El acuerdo de paz alcanzado en Colombia entre el Estado y la guerrilla de las Fuerzas Armadas Revolucionarias de Colombia (FARC), firmado solemnemente el 26 de septiembre de 2016, es sin duda un hito histórico y un éxito que puso fin a una guerra civil de medio siglo de duración. En general, se puede decir que su implementación ha sido satisfactoria y más del 90% de los 13.000 guerrilleros que abandonaron las armas permanecen en el proceso de reincorporación a la sociedad. Sin embargo, algo más de cuatro años después de la firma, la muerte violenta no ha desaparecido de algunas regiones del país y la existencia de un nuevo ciclo de violencia organizada en esas zonas ya no es una hipótesis.
Aunque no se puede hablar, como en el pasado, de un conflicto a escala nacional, sí resulta acertado señalar la existencia permanente de conflictos localizados.

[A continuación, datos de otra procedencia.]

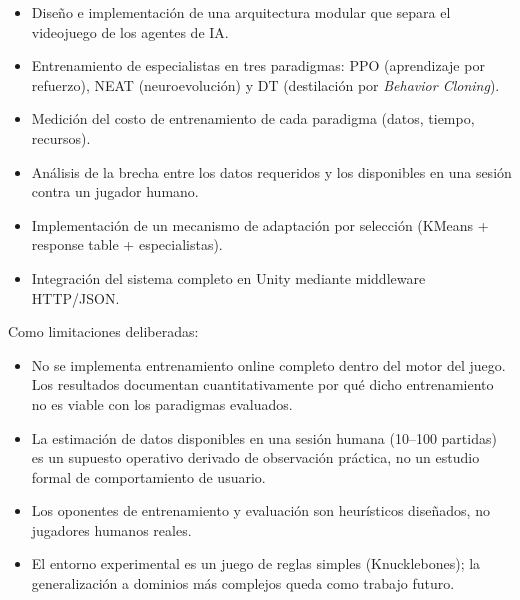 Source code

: \begin{itemize}
    \item Diseño e implementación de una arquitectura modular que separa el videojuego de los agentes de IA.
    \item Entrenamiento de especialistas en tres paradigmas: PPO (aprendizaje por refuerzo), NEAT (neuroevolución) y DT (destilación por \textit{Behavior Cloning}).
    \item Medición del costo de entrenamiento de cada paradigma (datos, tiempo, recursos).
    \item Análisis de la brecha entre los datos requeridos y los disponibles en una sesión contra un jugador humano.
    \item Implementación de un mecanismo de adaptación por selección (KMeans + response table + especialistas).
    \item Integración del sistema completo en Unity mediante middleware HTTP/JSON.
\end{itemize}

Como limitaciones deliberadas:

\begin{itemize}
    \item No se implementa entrenamiento online completo dentro del motor del juego. Los resultados documentan cuantitativamente por qué dicho entrenamiento no es viable con los paradigmas evaluados.
    \item La estimación de datos disponibles en una sesión humana (10--100 partidas) es un supuesto operativo derivado de observación práctica, no un estudio formal de comportamiento de usuario.
    \item Los oponentes de entrenamiento y evaluación son heurísticos diseñados, no jugadores humanos reales.
    \item El entorno experimental es un juego de reglas simples (Knucklebones); la generalización a dominios más complejos queda como trabajo futuro.
\end{itemize}

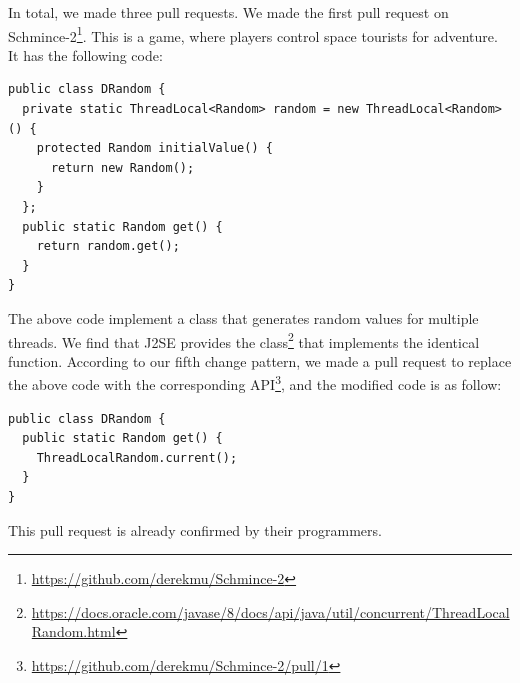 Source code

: In total, we made three pull requests. We made the first pull request on Schmince-2\footnote{\url{https://github.com/derekmu/Schmince-2}}. This is a game, where players control space tourists for adventure. It has the following code:

\begin{lstlisting}
public class DRandom {
  private static ThreadLocal<Random> random = new ThreadLocal<Random>() {
    protected Random initialValue() {
      return new Random();
    }
  };
  public static Random get() {
    return random.get();
  }
}
\end{lstlisting}

The above code implement a class that generates random values for multiple threads. We find that J2SE provides the  class\footnote{\url{https://docs.oracle.com/javase/8/docs/api/java/util/concurrent/ThreadLocalRandom.html}} that implements the identical function. According to our fifth change pattern, we made a pull request to replace the above code with the corresponding API\footnote{\url{https://github.com/derekmu/Schmince-2/pull/1}}, and the modified code is as follow:

\begin{lstlisting}
public class DRandom {
  public static Random get() {
    ThreadLocalRandom.current();
  }
}
\end{lstlisting}
This pull request is already confirmed by their programmers.

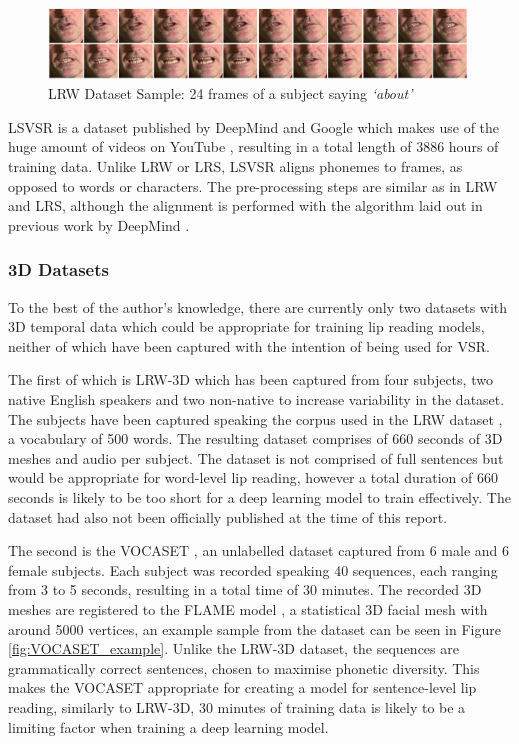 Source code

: \documentclass[12pt]{report}
\begin{document}
\begin{figure}[h]
    \centering
        \includegraphics[width=0.99\textwidth]{figures/lrw_one_second.png}
    \caption{LRW Dataset Sample: 24 frames of a subject saying \textit{`about'} \cite{Chung2016}}\label{fig:LRW_One_Second}
\end{figure}

LSVSR is a dataset published by DeepMind and Google which makes use of the huge amount of videos on YouTube \cite{Shillingford2018}, resulting in a total length of 3886 hours of training data.
Unlike LRW or LRS, LSVSR aligns phonemes to frames, as opposed to words or characters.
The pre-processing steps are similar as in LRW and LRS, although the alignment is performed with the algorithm laid out in previous work by DeepMind \cite{Liao2013}.

\subsubsection{3D Datasets} \label{3D Datasets}
To the best of the author's knowledge, there are currently only two datasets with 3D temporal data which could be appropriate for training lip reading models, neither of which have been captured with the intention of being used for VSR.

The first of which is LRW-3D \cite{Tzirakis2019} which has been captured from four subjects, two native English speakers and two non-native to increase variability in the dataset.
The subjects have been captured speaking the corpus used in the LRW dataset \cite{Chung2016}, a vocabulary of 500 words.
The resulting dataset comprises of 660 seconds of 3D meshes and audio per subject.
The dataset is not comprised of full sentences but would be appropriate for word-level lip reading, however a total duration of 660 seconds is likely to be too short for a deep learning model to train effectively.
The dataset had also not been officially published at the time of this report.

The second is the VOCASET \cite{Cudeiro2019}, an unlabelled dataset captured from 6 male and 6 female subjects.
Each subject was recorded speaking 40 sequences, each ranging from 3 to 5 seconds, resulting in a total time of 30 minutes.
The recorded 3D meshes are registered to the FLAME model \cite{Li2017}, a statistical 3D facial mesh with around 5000 vertices, an example sample from the dataset can be seen in Figure \ref{fig:VOCASET_example}.
Unlike the LRW-3D dataset, the sequences are grammatically correct sentences, chosen to maximise phonetic diversity.
This makes the VOCASET appropriate for creating a model for sentence-level lip reading, similarly to LRW-3D, 30 minutes of training data is likely to be a limiting factor when training a deep learning model.
\end{document}
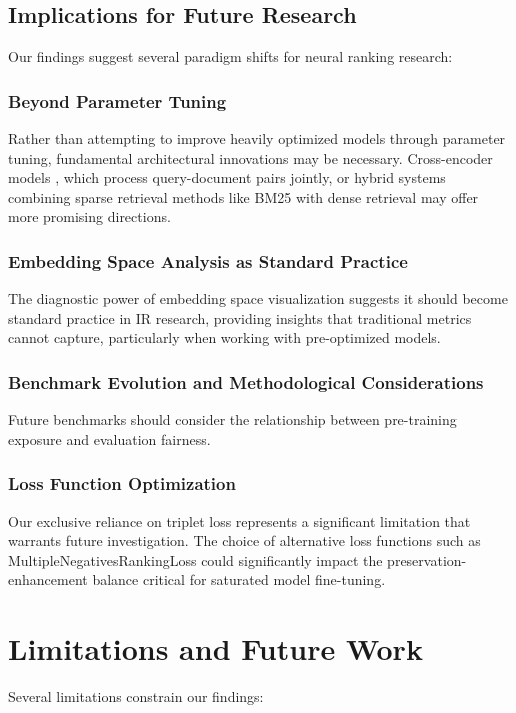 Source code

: \documentclass[conference]{IEEEtran}
\begin{document}
\subsection{Implications for Future Research}
Our findings suggest several paradigm shifts for neural ranking research:

\subsubsection{Beyond Parameter Tuning}
Rather than attempting to improve heavily optimized models through parameter tuning, fundamental architectural innovations may be necessary. Cross-encoder models \cite{lu2025crossencoder}, which process query-document pairs jointly, or hybrid systems combining sparse retrieval methods like BM25 \cite{robertson2009probabilistic} with dense retrieval may offer more promising directions.

\subsubsection{Embedding Space Analysis as Standard Practice}
The diagnostic power of embedding space visualization suggests it should become standard practice in IR research, providing insights that traditional metrics cannot capture, particularly when working with pre-optimized models.

\subsubsection{Benchmark Evolution and Methodological Considerations}
Future benchmarks should consider the relationship between pre-training exposure and evaluation fairness.

\subsubsection{Loss Function Optimization}
Our exclusive reliance on triplet loss represents a significant limitation that warrants future investigation. The choice of alternative loss functions such as MultipleNegativesRankingLoss \cite{sbert_losses} could significantly impact the preservation-enhancement balance critical for saturated model fine-tuning.

\section{Limitations and Future Work}
Several limitations constrain our findings:
\end{document}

Matanzas recurrentes como las perpetradas el pasado fin de semana —cuando 13 personas fueron asesinadas en dos regiones del país— o el asesinato frecuente de líderes sociales a manos de escuadrones de la muerte son la plasmación de una creciente situación de violencia reflejada en el informe de la Fundación Ideas para la Paz. El texto advierte de un aumento de acciones de grupos armados —318 en el último año, frente a las 225 del primer año después del pacto— y de que la opción por las armas no responde ya tanto a motivos ideológicos como a intereses económicos y vínculos con el narcotráfico.
Iván Duque, presidente de Colombia, tiene la obligación de que la paz llegue a todos los rincones del país respetando y ciñéndose a lo estipulado en los acuerdos. Puede que políticamente le suponga algún tipo de coste —proviniendo de un partido que proclamaba abiertamente su voluntad de “dinamitar” el pacto—, pero el interés de Colombia debe primar por encima de todo. Los acuerdos no son un fin en sí mismos, sino el inicio de un largo y complicado proceso que es preciso cuidar y es reclamado por la sociedad. A Duque le corresponde que no se malogre.